All Products
Search
Document Center

Realtime Compute for Apache Flink:Window functions

Last Updated:Nov 27, 2024

This topic describes the window functions, time attributes, and window types supported by Flink SQL.

Window functions

Flink SQL supports aggregation over infinite windows. You do not need to explicitly define windows in SQL statements. Flink SQL also supports aggregation over a specific window. For example, if you want to count the number of users who clicked a URL in the previous minute, you can define a window to collect data about user clicks in the previous minute. Then, you can compute the data in the window to obtain the result.

Flink SQL supports window aggregates and over aggregates. This topic describes window aggregates. Window aggregates support the windows that are defined based on the following time attributes: event time and processing time. The TUMBLE, HOP, and SESSION window functions are supported for each time attribute.

Warning

The TUMBLE, HOP, and SESSION functions cannot be used with the LAST_VALUE, FIRST_VALUE, or TopN function. If you use these window functions with the LAST_VALUE, FIRST_VALUE, or TopN function, the data becomes out of order and is discarded. As a result, the output data is abnormal.

Time attributes

Flink SQL supports two time attributes: event time and processing time. For more information about time attributes, see Time attributes. Flink aggregates data in windows based on the time attributes. The windowing method varies based on the time attributes.

  • Event time: the event time that you provide in the data store.

    The system closes a window based on the watermark that is generated based on the event time of the data. A window ends only when the value of the watermark is later than the time when the window closes. The output data is generated when the window ends. The window generates output data only if the data that triggers the window to end flows into Flink. The watermark value for a single subtask increments. If multiple subtasks run or multiple source tables exist, the minimum watermark value is used.

    Important
    • If an out-of-order data record in which the time is later than the current time exists in a source table or no data exists in a subtask or a partition of a source table, the window may not be terminated and the output data may be abnormal. To avoid this issue, you must specify an offset based on the out-of-order data and make sure that data exists in all subtasks and all partitions of the source table. If no data exists in a subtask or a partition of the source table, the watermark cannot advance and the window cannot be terminated in a timely manner. In this case, you can add table.exec.source.idle-timeout: 10s to the Other Configuration field in the Parameters section of the Configuration tab on the Deployments page to trigger the termination of the window. For more information about this parameter, see Configuration.

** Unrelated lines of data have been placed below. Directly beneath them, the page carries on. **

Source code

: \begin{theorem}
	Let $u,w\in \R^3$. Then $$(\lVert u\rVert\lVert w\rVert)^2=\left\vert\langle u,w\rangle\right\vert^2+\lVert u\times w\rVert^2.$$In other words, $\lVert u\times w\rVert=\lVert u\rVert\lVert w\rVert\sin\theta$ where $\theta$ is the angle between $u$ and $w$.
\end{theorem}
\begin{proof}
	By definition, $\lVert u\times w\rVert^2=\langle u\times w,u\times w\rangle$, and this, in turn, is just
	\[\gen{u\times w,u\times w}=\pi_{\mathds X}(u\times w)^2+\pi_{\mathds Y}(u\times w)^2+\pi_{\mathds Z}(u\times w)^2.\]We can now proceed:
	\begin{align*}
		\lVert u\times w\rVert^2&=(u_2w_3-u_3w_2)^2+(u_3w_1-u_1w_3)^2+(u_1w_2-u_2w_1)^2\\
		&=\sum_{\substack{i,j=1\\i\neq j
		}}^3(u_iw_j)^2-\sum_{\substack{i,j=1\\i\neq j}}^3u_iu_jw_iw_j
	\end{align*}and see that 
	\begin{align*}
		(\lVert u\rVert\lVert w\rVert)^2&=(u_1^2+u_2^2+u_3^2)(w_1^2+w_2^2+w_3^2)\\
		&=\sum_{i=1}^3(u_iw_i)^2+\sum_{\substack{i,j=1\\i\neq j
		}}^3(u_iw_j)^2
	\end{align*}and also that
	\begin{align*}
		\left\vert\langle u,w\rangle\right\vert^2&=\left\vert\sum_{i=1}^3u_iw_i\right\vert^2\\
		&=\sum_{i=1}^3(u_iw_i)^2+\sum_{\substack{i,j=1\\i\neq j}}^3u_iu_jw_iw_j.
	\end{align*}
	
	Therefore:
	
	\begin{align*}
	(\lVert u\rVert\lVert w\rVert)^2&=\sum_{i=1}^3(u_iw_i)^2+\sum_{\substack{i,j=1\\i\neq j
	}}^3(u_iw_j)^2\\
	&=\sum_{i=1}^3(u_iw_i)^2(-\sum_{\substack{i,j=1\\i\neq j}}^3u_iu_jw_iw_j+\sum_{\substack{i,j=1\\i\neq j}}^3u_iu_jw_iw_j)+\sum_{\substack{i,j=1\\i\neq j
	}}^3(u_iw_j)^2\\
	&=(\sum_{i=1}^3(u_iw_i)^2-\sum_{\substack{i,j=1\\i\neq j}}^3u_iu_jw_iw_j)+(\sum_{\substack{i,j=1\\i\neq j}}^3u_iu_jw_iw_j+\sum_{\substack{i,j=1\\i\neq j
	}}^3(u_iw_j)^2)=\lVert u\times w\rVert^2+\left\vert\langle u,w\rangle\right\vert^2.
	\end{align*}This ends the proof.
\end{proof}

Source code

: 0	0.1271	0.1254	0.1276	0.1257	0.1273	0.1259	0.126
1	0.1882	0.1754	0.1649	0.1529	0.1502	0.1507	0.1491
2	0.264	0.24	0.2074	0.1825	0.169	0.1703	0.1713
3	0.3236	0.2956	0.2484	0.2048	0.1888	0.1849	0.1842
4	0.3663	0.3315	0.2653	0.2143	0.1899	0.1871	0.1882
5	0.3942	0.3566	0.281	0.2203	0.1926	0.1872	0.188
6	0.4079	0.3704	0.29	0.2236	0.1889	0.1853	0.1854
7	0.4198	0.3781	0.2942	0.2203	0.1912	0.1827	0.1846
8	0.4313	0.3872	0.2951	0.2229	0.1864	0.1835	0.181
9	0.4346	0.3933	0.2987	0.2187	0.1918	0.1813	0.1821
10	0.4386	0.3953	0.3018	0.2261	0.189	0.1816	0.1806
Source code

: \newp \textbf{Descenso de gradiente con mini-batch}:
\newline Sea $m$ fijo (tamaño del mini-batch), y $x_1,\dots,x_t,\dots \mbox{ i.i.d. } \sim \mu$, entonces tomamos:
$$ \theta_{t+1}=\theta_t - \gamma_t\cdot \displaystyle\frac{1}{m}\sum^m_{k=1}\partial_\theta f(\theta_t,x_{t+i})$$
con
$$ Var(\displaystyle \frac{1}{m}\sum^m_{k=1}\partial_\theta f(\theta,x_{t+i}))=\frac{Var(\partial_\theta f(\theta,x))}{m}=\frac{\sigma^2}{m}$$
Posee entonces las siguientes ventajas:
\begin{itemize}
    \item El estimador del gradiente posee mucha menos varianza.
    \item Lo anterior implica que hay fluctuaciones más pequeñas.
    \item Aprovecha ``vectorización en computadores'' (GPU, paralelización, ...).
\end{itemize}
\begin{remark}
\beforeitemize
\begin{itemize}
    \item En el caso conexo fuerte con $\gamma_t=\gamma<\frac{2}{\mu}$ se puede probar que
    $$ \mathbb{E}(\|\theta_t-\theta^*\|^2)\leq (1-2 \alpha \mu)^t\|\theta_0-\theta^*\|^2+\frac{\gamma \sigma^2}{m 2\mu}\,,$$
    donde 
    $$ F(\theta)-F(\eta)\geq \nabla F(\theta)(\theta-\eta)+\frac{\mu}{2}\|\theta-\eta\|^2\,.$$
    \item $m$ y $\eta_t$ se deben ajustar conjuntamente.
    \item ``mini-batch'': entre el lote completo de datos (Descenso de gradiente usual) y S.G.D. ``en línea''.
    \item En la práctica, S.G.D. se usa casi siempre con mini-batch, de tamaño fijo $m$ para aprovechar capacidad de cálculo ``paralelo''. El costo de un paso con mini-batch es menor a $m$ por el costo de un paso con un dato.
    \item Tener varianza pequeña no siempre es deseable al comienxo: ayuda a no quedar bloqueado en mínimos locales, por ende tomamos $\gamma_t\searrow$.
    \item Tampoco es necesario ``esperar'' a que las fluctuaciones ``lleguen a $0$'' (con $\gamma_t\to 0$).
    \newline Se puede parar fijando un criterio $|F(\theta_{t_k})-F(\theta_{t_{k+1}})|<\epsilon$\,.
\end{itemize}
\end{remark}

    • After data is processed by using GROUP BY, JOIN operations on two data streams, or OVER window nodes, the watermark property is lost and the event time can no longer be used for windowing.

  • Processing time: the local system time at which the system processes an event.

    The processing time is generated by Flink and does not exist in your raw data. Therefore, you must explicitly define a Processing Time column.

    Note

    The processing time is affected by the speed at which events reach Flink and the order in which data is processed in Flink. Therefore, the results of each backtrack may be different.

Cascading windows

The event time attribute of the rowtime column no longer takes effect after a window operation is complete. You can use a helper function such as TUMBLE_ROWTIME, HOP_ROWTIME, or SESSION_ROWTIME to obtain max(rowtime) of the rowtime column in a window. You can use the obtained value as the rowtime of the time window. The value is window_end - 1 and is of the TIMESTAMP data type. The TIMESTAMP value has the rowtime attribute. For example, if the time span of a window is [00:00, 00:15), 00:14:59.999 is returned.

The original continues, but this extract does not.